At the tender young age of 55, I understand Rousseau with his child-vision. The world he paints for his audience is important to see, again and again, not just as counterbalance to the cynical, practical world of the adult in politics, technology, science and economics, for instance. But to remember the special conception of space and time that children hold. They experience lengthened time and unconfined space compared to their parents’ lived time-space. Children know the science of happiness instinctively.
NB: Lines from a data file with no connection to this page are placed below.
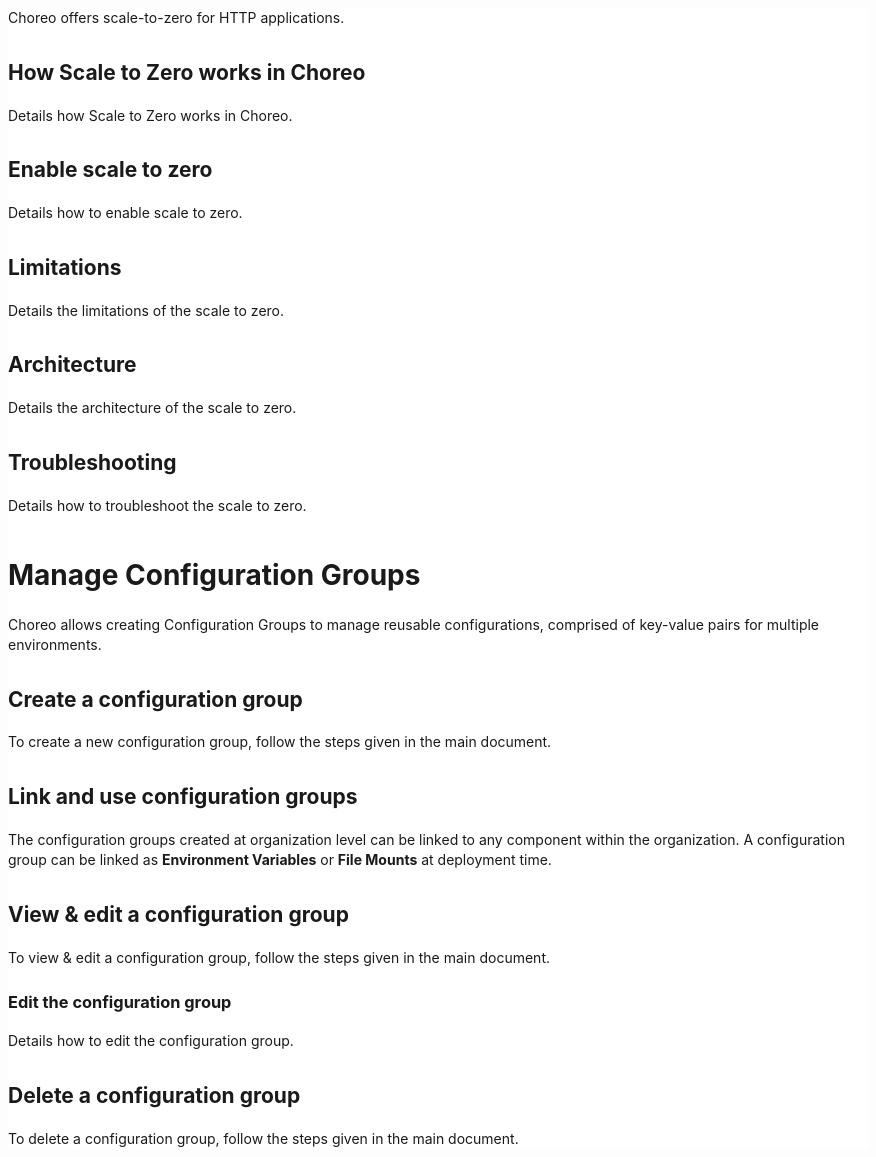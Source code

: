 Choreo offers scale-to-zero for HTTP applications.

## How Scale to Zero works in Choreo

Details how Scale to Zero works in Choreo.

## Enable scale to zero

Details how to enable scale to zero.

## Limitations

Details the limitations of the scale to zero.

## Architecture 

Details the architecture of the scale to zero.

## Troubleshooting

Details how to troubleshoot the scale to zero.

# Manage Configuration Groups

Choreo allows creating Configuration Groups to manage reusable configurations, comprised of key-value pairs for multiple environments.

## Create a configuration group

To create a new configuration group, follow the steps given in the main document.

## Link and use configuration groups

The configuration groups created at organization level can be linked to any component within the organization. A configuration group can be linked as **Environment Variables** or **File Mounts** at deployment time.

## View & edit a configuration group

To view & edit a configuration group, follow the steps given in the main document.

### Edit the configuration group

Details how to edit the configuration group.

## Delete a configuration group

To delete a configuration group, follow the steps given in the main document.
Earlier in class, before I read the above Shlain excerpt, I reminded students about child time vs. adult time, temporal elasticity, and technology’s time effects. Hopefully, my stories illustrated time’s illusion, for example experiencing child time as a dragged-along, unwilling captive of Mom’s department store shopping as a 7 year old or an 18 year old sitting in a two-hour lecture course at 7:20 a.m. (mine) as opposed to sleeping or playing/partying with friends for the equivalent time. Time slows or speeds accordingly even as time ticks unceasingly in even increments.

I was not much younger than my students now when I first heard Joni’s lyric and then went searching for Rousseau. And it was only a matter of hours between narrating child-like time visions in the classroom and reading Shlain’s commentary on Rousseau’s yin to Newton’s yang or vice versa, the innocent artist and sophisticated astronomer, ending with the situationally ironic children as the measure of nothing.

I love that the world and mine are round.